(Items listed in a dataset)
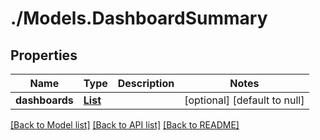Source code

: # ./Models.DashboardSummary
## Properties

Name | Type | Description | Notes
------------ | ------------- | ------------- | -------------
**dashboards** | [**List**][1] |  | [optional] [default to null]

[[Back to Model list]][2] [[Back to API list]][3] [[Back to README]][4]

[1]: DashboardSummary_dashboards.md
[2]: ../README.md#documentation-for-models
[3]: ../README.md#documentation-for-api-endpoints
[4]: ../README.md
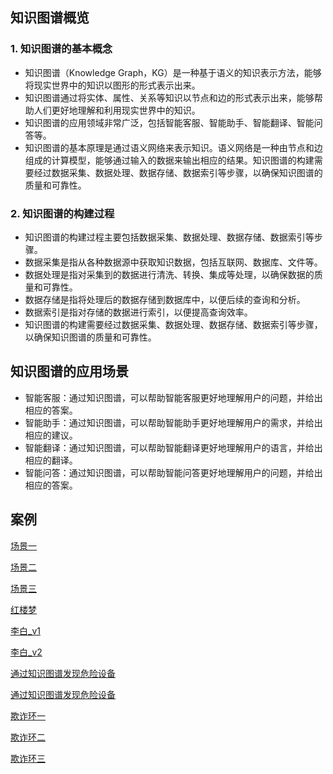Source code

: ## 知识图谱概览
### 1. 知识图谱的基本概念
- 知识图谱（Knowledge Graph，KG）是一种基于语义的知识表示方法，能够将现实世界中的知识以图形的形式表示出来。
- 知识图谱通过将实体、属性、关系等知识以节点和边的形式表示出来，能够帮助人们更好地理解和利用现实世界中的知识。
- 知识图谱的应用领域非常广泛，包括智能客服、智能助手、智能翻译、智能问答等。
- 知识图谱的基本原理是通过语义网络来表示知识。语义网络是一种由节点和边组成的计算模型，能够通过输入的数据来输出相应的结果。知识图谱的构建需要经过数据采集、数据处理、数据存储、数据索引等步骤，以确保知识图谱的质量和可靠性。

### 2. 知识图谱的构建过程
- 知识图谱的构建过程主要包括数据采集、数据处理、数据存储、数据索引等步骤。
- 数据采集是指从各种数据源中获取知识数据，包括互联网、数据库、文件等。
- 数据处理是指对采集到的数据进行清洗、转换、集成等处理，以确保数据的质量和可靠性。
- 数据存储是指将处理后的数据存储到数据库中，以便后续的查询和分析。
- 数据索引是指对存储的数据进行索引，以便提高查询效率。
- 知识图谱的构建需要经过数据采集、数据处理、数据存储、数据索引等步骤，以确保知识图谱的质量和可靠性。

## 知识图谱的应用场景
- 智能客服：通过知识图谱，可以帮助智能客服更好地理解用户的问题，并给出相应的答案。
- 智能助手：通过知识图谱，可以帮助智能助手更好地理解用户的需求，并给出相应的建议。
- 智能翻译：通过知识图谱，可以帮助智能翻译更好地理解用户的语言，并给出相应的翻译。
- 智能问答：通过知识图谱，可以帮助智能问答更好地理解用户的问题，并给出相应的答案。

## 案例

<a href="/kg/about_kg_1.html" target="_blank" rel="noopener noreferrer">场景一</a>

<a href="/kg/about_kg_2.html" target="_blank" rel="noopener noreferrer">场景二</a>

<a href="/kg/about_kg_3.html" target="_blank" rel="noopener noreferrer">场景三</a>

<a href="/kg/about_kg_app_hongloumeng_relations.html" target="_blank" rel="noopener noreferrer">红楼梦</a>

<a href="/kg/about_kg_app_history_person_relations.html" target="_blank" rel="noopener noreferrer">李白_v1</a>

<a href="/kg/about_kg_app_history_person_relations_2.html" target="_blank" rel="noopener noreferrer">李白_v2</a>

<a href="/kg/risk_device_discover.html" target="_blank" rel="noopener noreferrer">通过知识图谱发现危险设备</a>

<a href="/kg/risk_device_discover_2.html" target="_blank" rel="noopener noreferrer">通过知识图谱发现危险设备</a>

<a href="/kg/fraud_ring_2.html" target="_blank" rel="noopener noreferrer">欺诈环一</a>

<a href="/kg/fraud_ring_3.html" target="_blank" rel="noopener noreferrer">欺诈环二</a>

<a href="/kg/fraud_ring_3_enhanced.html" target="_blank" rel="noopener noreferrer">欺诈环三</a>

• About this exercise
Set every record down verbatim. No pictures belong in the copy.

• Task response
Source code

: # ./Models.DashboardSummary
## Properties

Name | Type | Description | Notes
------------ | ------------- | ------------- | -------------
**dashboards** | [**List**][1] |  | [optional] [default to null]

[[Back to Model list]][2] [[Back to API list]][3] [[Back to README]][4]

[1]: DashboardSummary_dashboards.md
[2]: ../README.md#documentation-for-models
[3]: ../README.md#documentation-for-api-endpoints
[4]: ../README.md
Source code

: ## 知识图谱概览
### 1. 知识图谱的基本概念
- 知识图谱（Knowledge Graph，KG）是一种基于语义的知识表示方法，能够将现实世界中的知识以图形的形式表示出来。
- 知识图谱通过将实体、属性、关系等知识以节点和边的形式表示出来，能够帮助人们更好地理解和利用现实世界中的知识。
- 知识图谱的应用领域非常广泛，包括智能客服、智能助手、智能翻译、智能问答等。
- 知识图谱的基本原理是通过语义网络来表示知识。语义网络是一种由节点和边组成的计算模型，能够通过输入的数据来输出相应的结果。知识图谱的构建需要经过数据采集、数据处理、数据存储、数据索引等步骤，以确保知识图谱的质量和可靠性。

### 2. 知识图谱的构建过程
- 知识图谱的构建过程主要包括数据采集、数据处理、数据存储、数据索引等步骤。
- 数据采集是指从各种数据源中获取知识数据，包括互联网、数据库、文件等。
- 数据处理是指对采集到的数据进行清洗、转换、集成等处理，以确保数据的质量和可靠性。
- 数据存储是指将处理后的数据存储到数据库中，以便后续的查询和分析。
- 数据索引是指对存储的数据进行索引，以便提高查询效率。
- 知识图谱的构建需要经过数据采集、数据处理、数据存储、数据索引等步骤，以确保知识图谱的质量和可靠性。

## 知识图谱的应用场景
- 智能客服：通过知识图谱，可以帮助智能客服更好地理解用户的问题，并给出相应的答案。
- 智能助手：通过知识图谱，可以帮助智能助手更好地理解用户的需求，并给出相应的建议。
- 智能翻译：通过知识图谱，可以帮助智能翻译更好地理解用户的语言，并给出相应的翻译。
- 智能问答：通过知识图谱，可以帮助智能问答更好地理解用户的问题，并给出相应的答案。

## 案例

<a href="/kg/about_kg_1.html" target="_blank" rel="noopener noreferrer">场景一</a>

<a href="/kg/about_kg_2.html" target="_blank" rel="noopener noreferrer">场景二</a>

<a href="/kg/about_kg_3.html" target="_blank" rel="noopener noreferrer">场景三</a>

<a href="/kg/about_kg_app_hongloumeng_relations.html" target="_blank" rel="noopener noreferrer">红楼梦</a>

<a href="/kg/about_kg_app_history_person_relations.html" target="_blank" rel="noopener noreferrer">李白_v1</a>

<a href="/kg/about_kg_app_history_person_relations_2.html" target="_blank" rel="noopener noreferrer">李白_v2</a>

<a href="/kg/risk_device_discover.html" target="_blank" rel="noopener noreferrer">通过知识图谱发现危险设备</a>

<a href="/kg/risk_device_discover_2.html" target="_blank" rel="noopener noreferrer">通过知识图谱发现危险设备</a>

<a href="/kg/fraud_ring_2.html" target="_blank" rel="noopener noreferrer">欺诈环一</a>

<a href="/kg/fraud_ring_3.html" target="_blank" rel="noopener noreferrer">欺诈环二</a>

<a href="/kg/fraud_ring_3_enhanced.html" target="_blank" rel="noopener noreferrer">欺诈环三</a>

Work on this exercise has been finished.